The absolutist answer is no. As soon as there is code involved, there can be errors in it which may create vulnerabilities. Moreover, modern computers contain large amounts of software embedded in the firmware of the different components (chipset controllers, graphic cards, network controllers, disk controllers, etc) which is out of our reach and which we can hardly audit (if we can perform any auditing at all). For most of us, they are behind closed-source code that manufacturers do not publish.

If we assume that our firmware is not compromised and our PC firmware is not logging our keyboard and storing it in some, we can remove most of the remaining attack vectors with this solution.

What does it do?

It starts a Debian Linux with only vim, nano, basic X tools, icew and ssss for Shamir’s secrets management. From a configuration perspective, it does not configure any networking or mount any storage device so there is no connectivity or storage support (unless you manually mount a drive).

You can exchange information with the OS using the following mechanisms:

• Manually mounting a drive and exchanging files
• Entering keys using the keyboard and reading the screen

Downloading the image

You can download the ISOs from the Github repository’s releases section.

Then, if you want to boot from it in your PC, you’ll need to burn it into a CD or write it to an USB stick.

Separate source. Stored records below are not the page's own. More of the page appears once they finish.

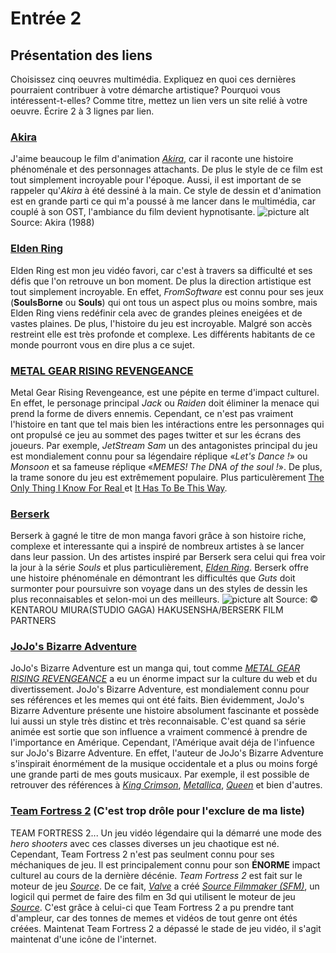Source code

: # Entrée 2
## Présentation des liens
Choisissez cinq oeuvres multimédia. Expliquez en quoi ces dernières pourraient contribuer à votre démarche artistique? Pourquoi vous intéressent-t-elles? Comme titre, mettez un lien vers un site relié à votre oeuvre. Écrire 2 à 3 lignes par lien.


### [Akira](https://en.wikipedia.org/wiki/Akira_(1988_film))
J'aime beaucoup le film d'animation [*Akira*](https://en.wikipedia.org/wiki/Akira_(1988_film)), car il raconte une histoire phénoménale et des personnages attachants. De plus le style de ce film est tout simplement incroyable pour l'époque. Aussi, il est important de se rappeler qu'*Akira* à été dessiné à la main. Ce style de dessin et d'animation est en grande parti ce qui m'a poussé à me lancer dans le multimédia, car couplé à son OST, l'ambiance du film devient hypnotisante. ![picture alt](https://m.media-amazon.com/images/M/MV5BNTRkY2Y4NmYtMjBlZi00NmU2LWIxYjQtNDdmZGUwMWM5ZmMzXkEyXkFqcGdeQXVyNjUwNzk3NDc@._V1_.jpg) 
Source: Akira (1988)


### [Elden Ring](https://store.steampowered.com/app/1245620/ELDEN_RING/)
Elden Ring est mon jeu vidéo favori, car c'est à travers sa difficulté et ses défis que l'on retrouve un bon moment. De plus la direction artistique est tout simplement incroyable. En effet, *FromSoftware* est connu pour ses jeux (**SoulsBorne** ou **Souls**) qui ont tous un aspect plus ou moins sombre, mais Elden Ring viens redéfinir cela avec de grandes pleines eneigées et de vastes plaines. De plus, l'histoire du jeu est incroyable. Malgré son accès restreint elle est très profonde et complexe. Les différents habitants de ce monde pourront vous en dire plus a ce sujet.


### [METAL GEAR RISING REVENGEANCE](https://store.steampowered.com/app/235460/METAL_GEAR_RISING_REVENGEANCE/)
Metal Gear Rising Revengeance, est une pépite en terme d'impact culturel. En effet, le personage principal *Jack* ou *Raiden* doit éliminer la menace qui prend la forme de divers ennemis. Cependant, ce n'est pas vraiment l'histoire en tant que tel mais bien les intéractions entre les personnages qui ont propulsé ce jeu au sommet des pages twitter et sur les écrans des joueurs. Par exemple, *JetStream Sam* un des antagonistes principal du jeu est mondialement connu pour sa légendaire réplique «*Let's Dance !*» ou *Monsoon* et sa fameuse réplique «*MEMES! The DNA of the soul !*».
De plus, la trame sonore du jeu est extrêmement populaire. Plus particulèrement [The Only Thing I Know For Real ](https://www.youtube.com/watch?v=FhHeGZoWl0g) et [It Has To Be This Way](https://www.youtube.com/watch?v=ZYAPgPH9hsI).  



### [Berserk](https://fr.wikipedia.org/wiki/Berserk_(manga))
Berserk à gagné le titre de mon manga favori grâce à son histoire riche, complexe et interessante qui a inspiré de nombreux artistes à se lancer dans leur passion. Un des artistes inspiré par Berserk sera celui qui frea voir la jour à la série *Souls* et plus particulièrement, *[Elden Ring](https://store.steampowered.com/app/1245620/ELDEN_RING/)*. Berserk offre une histoire phénoménale en démontrant les difficultés que *Guts* doit surmonter pour poursuivre son voyage dans un des styles de dessin les plus reconnaisables et selon-moi un des meilleurs.
![picture alt](https://www.animeexplained.com/wp-content/uploads/2023/04/Berserk1-e1681225550701.jpeg) 
Source: © KENTAROU MIURA(STUDIO GAGA) HAKUSENSHA/BERSERK FILM PARTNERS


### [JoJo's Bizarre Adventure](https://fr.wikipedia.org/wiki/JoJo%27s_Bizarre_Adventure)
JoJo's Bizarre Adventure est un manga qui, tout comme [*METAL GEAR RISING REVENGEANCE*](https://store.steampowered.com/app/235460/METAL_GEAR_RISING_REVENGEANCE/) a eu un énorme impact sur la culture du web et du divertissement. JoJo's Bizarre Adventure, est mondialement connu pour ses références et les memes qui ont été faits. Bien évidemment, JoJo's Bizarre Adventure présente une histoire absolument fascinante et possède lui aussi un style très distinc et très reconnaisable. C'est quand sa série animée est sortie que son influence a vraiment commencé à prendre de l'importance en Amérique. Cependant, l'Amérique avait déja de l'infuence sur JoJo's Bizarre Adventure. En effet, l'auteur de JoJo's Bizarre Adventure s'inspirait énormément de la musique occidentale et a plus ou moins forgé une grande parti de mes gouts musicaux. Par exemple, il est possible de retrouver des références à [*King Crimson*](https://fr.wikipedia.org/wiki/King_Crimson), [*Metallica*](https://fr.wikipedia.org/wiki/Metallica), [*Queen*](https://fr.wikipedia.org/wiki/Queen_(band)) et bien d'autres. 


### [Team Fortress 2](https://store.steampowered.com/app/440/Team_Fortress_2/) (C'est trop drôle pour l'exclure de ma liste)
TEAM FORTRESS 2... Un jeu vidéo légendaire qui la démarré une mode des *hero shooters* avec ces classes diverses un jeu chaotique est né. Cependant, Team Fortress 2 n'est pas seulment connu pour ses méchaniques de jeu. Il est principalement connu  pour son **ÉNORME** impact culturel au cours de la dernière décénie. *Team Fortress 2* est fait sur le moteur de jeu [*Source*](https://en.wikipedia.org/wiki/Source_(game_engine)).
De ce fait, [*Valve*](https://en.wikipedia.org/wiki/Valve_Corporation) a créé [*Source Filmmaker (SFM)*](https://fr.wikipedia.org/wiki/Source_Filmmaker), un logicil qui permet de faire des film en 3d qui utilisent le moteur de jeu [*Source*](https://en.wikipedia.org/wiki/Source_(game_engine)). C'est grâce à celui-ci que Team Fortress 2 a pu prendre tant d'ampleur, car des tonnes de memes et vidéos de tout genre ont étés créées. Maintenat Team Fortress 2 a dépassé le stade de jeu vidéo, il s'agit maintenat d'une icône de l'internet.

Run this command to write an USB stick only if you need what you are doing:

dd status=progress if=shamir-manage.iso of=/dev/<yourUSBdevice> bs=1M

Generate a set of Shamir secrets

Once we log in into the OS (user is root and password toor ), you can generate a Shamir set of keys with the following command (in this example we generate 5 pieces and we only need 3 of them to recover the original key):

echo "hello world" | ssss-split -t 3 -n 5

Output:

Generating shares using a (3,5) scheme with dynamic security level.
Enter the secret, at most 128 ASCII characters: Using a 48 bit security level.
1-79f847d32bc7d404219fe0
2-358a7ebd071055db71670f
3-ce9914f9142d07c513d320
4-e937954b216efe6ffb2379
5-1224ff0f3253ac71999744

Recover the original secret from the pieces

When we want to recover the original key from the pieces, we just need to make sure we have access to the number of pieces originally set as threshold. The nice thing is that it doesn’t matter which of them we have access to as long as we know any of the required number of pieces. In this example, we can recover the original key from any 3 pieces of the 5 original pieces:

ssss-combine -t 3

Output:

Enter 3 shares separated by newlines:
Share [1/3]: 2-358a7ebd071055db71670f
Share [2/3]: 4-e937954b216efe6ffb2379
Share [3/3]: 5-1224ff0f3253ac71999744
Resulting secret: hello world

We would get same result if we used other combination of 3 keys:

ssss-combine -t 3

Output:

Enter 3 shares separated by newlines:
Share [1/3]: 1-79f847d32bc7d404219fe0 
Share [2/3]: 3-ce9914f9142d07c513d320 
Share [3/3]: 5-1224ff0f3253ac71999744 
Resulting secret: hello world

Voilà, we get exactly the same result!

Image goodies

The image comes with vim and nano as text editors so you can pick the one you prefer (if you don’t know what vim or nano are, then you should choose nano ).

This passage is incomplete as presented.